Introducing our Educational Theme: Shema

Each kayitz (summer), we choose a different educational theme to help guide our programming at camp.  We weave this theme through our tefillot, our edah (division) programming run by our madrichot/im (counselors), and the limud (educational) programming run by our wonderful educators and visiting rabbis and clergy.

For kayitz 2024, we’ve chosen Shema — שמע — as our theme.

We’ll be exploring Shema — and the concept of listening and hearing — as a critical value for our community.  When communicating with one another, how do we listen to those around us?  How do we communicate across lines of difference?  How can we make sure we’re really hearing what others are saying, and not just focusing on our own thoughts and feelings?

During Shavua Hachana (Staff Week), we already started working intensely with our tzevet (staff) to explore how we build the skills to listen to one another and to hear opinions we might disagree with.  Last Friday, all of our counselors participated in a special half-day workshop run by Resetting the Table, a program all about learning how to communicate across differences and handle difficult topics while keeping our connection to one another strong and unbroken.  As the summer progresses, we’ll be exploring these approaches with our chanichim/ot (campers) as well, in an age-appropriate way.

We’ll also of course be exploring the Shema as a tefillah.  The Shema is considered by many to be a central declaration of faith in Judaism.  But what does that mean?  What are we saying?  We’ll be running peulot (programs) for kids digging into the text of the three paragraphs of the shema, where those texts come from, what mitzvot they’re connected to, and what themes and values are woven into them.

Here’s a short teaching from Rabbi Gordon Tucker, who we’re blessed to have with us for a few weeks this kayitz:

A recurring pattern in many of our prayers is this three part sequence: (1) Creation of the World, (2) The Gift of Torah (Revelation), and (3) Future Redemption. The Berakhot surrounding the Shema are not random — they follow exactly this pattern. “Yotzer Or” is about the creation of light (the first thing created). “Ahavah Rabbah” is about God’s loving gift of the Torah. And “Ga’al Yisrael” is about God as the redeemer of Israel. This may help explain the logic behind these berakhot.
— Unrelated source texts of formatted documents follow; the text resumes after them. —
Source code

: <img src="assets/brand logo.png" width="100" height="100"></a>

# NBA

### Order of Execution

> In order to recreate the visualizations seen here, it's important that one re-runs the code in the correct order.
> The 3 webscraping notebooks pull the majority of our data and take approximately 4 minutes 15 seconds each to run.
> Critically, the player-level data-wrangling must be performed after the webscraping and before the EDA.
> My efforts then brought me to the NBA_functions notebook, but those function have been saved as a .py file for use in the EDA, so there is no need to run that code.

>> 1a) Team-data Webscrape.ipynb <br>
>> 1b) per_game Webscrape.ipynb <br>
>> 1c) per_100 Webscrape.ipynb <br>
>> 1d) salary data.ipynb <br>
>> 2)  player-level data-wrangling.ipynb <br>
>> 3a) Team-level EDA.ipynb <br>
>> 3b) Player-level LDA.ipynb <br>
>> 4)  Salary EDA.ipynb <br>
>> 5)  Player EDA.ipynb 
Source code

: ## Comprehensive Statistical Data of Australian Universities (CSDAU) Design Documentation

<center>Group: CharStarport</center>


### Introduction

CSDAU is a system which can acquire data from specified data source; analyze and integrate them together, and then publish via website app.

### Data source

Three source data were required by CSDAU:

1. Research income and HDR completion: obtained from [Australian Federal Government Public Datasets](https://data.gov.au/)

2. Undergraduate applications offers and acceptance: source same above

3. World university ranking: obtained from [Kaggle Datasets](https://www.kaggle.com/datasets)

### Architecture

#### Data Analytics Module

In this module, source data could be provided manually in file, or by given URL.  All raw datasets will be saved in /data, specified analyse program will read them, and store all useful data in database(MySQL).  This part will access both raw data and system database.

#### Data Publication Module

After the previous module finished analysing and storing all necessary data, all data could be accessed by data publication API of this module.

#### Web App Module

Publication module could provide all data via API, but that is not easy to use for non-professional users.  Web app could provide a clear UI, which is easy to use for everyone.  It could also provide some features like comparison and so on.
As an example of the type of Shema peulah (activity) we’ll be running this summer, last week I ran a short peulah for tzevet (that I suspect many edot might run for their chanichim/ot later this month!) exploring the ideas of love that run through the Shema. The words of the Shema describe our relationship with God through feelings of love: “You shall love the Lord your God, with all your heart, with all your soul, with all your might.”  In thinking about the Shema with our chanichim/ot, one possible way in, rather than focusing on our belief in God, is to instead consider what helps US feel loved, loving, and connected to the world around us.  To explore that, we made positive affirmation flip-books.  I gave each staff-member a small blank flip-book, and for each small page I gave them a prompt to write something short, such as “what’s one thing you’re good at?” and “what’s something nice that someone has said about you that made you happy?”  I encouraged everyone to keep their flip-book in their pocket all day, and to try to find one or two moments in the day to look back at it.

We’re looking forward to a meaningful kayitz together, in which we can find moments for spiritual reflection and in which we can strengthen the bonds between all of us in the Ramah kehillah (community), campers and staff together.